**WORK ITEM:**
Copy out each line of the entries where the word "using" is present.
(Beginning of DATA FOR THIS EXERCISE)
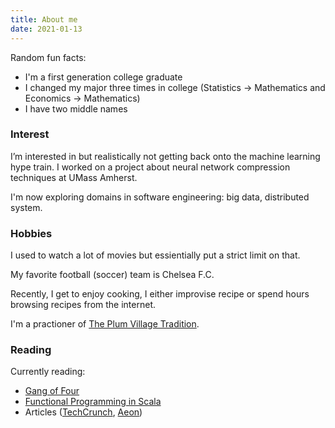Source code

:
 ```yaml
---
title: About me
date: 2021-01-13
---
```


Random fun facts:
* I'm a first generation college graduate 
* I changed my major three times in college (Statistics -> Mathematics and Economics -> Mathematics)
* I have two middle names
### Interest
I’m interested in but realistically not getting back onto the machine learning hype train. I worked on a project about neural network compression techniques at UMass Amherst. 

I'm now exploring domains in software engineering: big data, distributed system. 

### Hobbies
I used to watch a lot of movies but essientially put a strict limit on that.

My favorite football (soccer) team is Chelsea F.C. 

Recently, I get to enjoy cooking, I either improvise recipe or spend hours browsing recipes from the internet. 

I'm a practioner of [The Plum Village Tradition](https://plumvillage.org).

### Reading

Currently reading:

* [Gang of Four](https://www.amazon.com/Design-Patterns-Object-Oriented-Addison-Wesley-Professional-ebook/dp/B000SEIBB8)
* [Functional Programming in Scala](https://www.amazon.com/Functional-Programming-Scala-Paul-Chiusano/dp/1617290653)
* Articles ([TechCrunch](https://techcrunch.com), [Aeon](https://aeon.co/))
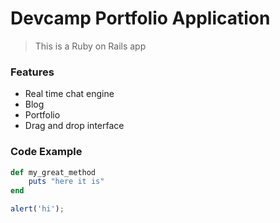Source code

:# Devcamp Portfolio Application

> This is a Ruby on Rails app

### Features

- Real time chat engine
- Blog
- Portfolio
- Drag and drop interface

### Code Example

```ruby
def my_great_method
	puts "here it is"
end
```

```javascript
alert('hi');
```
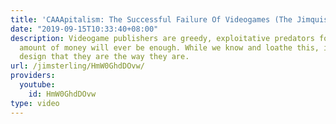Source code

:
 ```yaml
---
title: 'CAAApitalism: The Successful Failure Of Videogames (The Jimquisition)'
date: "2019-09-15T10:33:40+08:00"
description: Videogame publishers are greedy, exploitative predators for which no
  amount of money will ever be enough. While we know and loathe this, it is also by
  design that they are the way they are.
url: /jimsterling/HmW0GhdDOvw/
providers:
  youtube:
    id: HmW0GhdDOvw
type: video
---
```

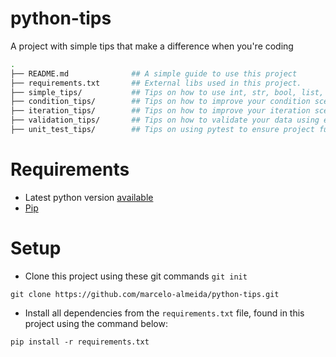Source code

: # python-tips
A project with simple tips that make a difference when you're coding

```bash
.
├── README.md              ## A simple guide to use this project
├── requirements.txt       ## External libs used in this project. 
├── simple_tips/           ## Tips on how to use int, str, bool, list, dict, class...
├── condition_tips/        ## Tips on how to improve your condition scenarios
├── iteration_tips/        ## Tips on how to improve your iteration scenarios
├── validation_tips/       ## Tips on how to validate your data using external libs.
├── unit_test_tips/        ## Tips on using pytest to ensure project functionality

```

# Requirements
* Latest python version [available](https://www.python.org/downloads/)
* [Pip](https://pypi.org/project/pip/)

# Setup
* Clone this project using these git commands
`git init`

`git clone https://github.com/marcelo-almeida/python-tips.git`

* Install all dependencies from the `requirements.txt` file, found in this project using the command below:

`pip install -r requirements.txt`
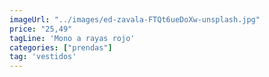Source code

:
 ```yaml
---
imageUrl: "../images/ed-zavala-FTQt6ueDoXw-unsplash.jpg"
price: "25,49"
tagLine: 'Mono a rayas rojo'
categories: ["prendas"]
tag: 'vestidos'
---
```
(End of DATA FOR THIS EXERCISE)
**ANSWER SECTION:**
├── validation_tips/       ## Tips on how to validate your data using external libs.
├── unit_test_tips/        ## Tips on using pytest to ensure project functionality
* Clone this project using these git commands
* Install all dependencies from the `requirements.txt` file, found in this project using the command below:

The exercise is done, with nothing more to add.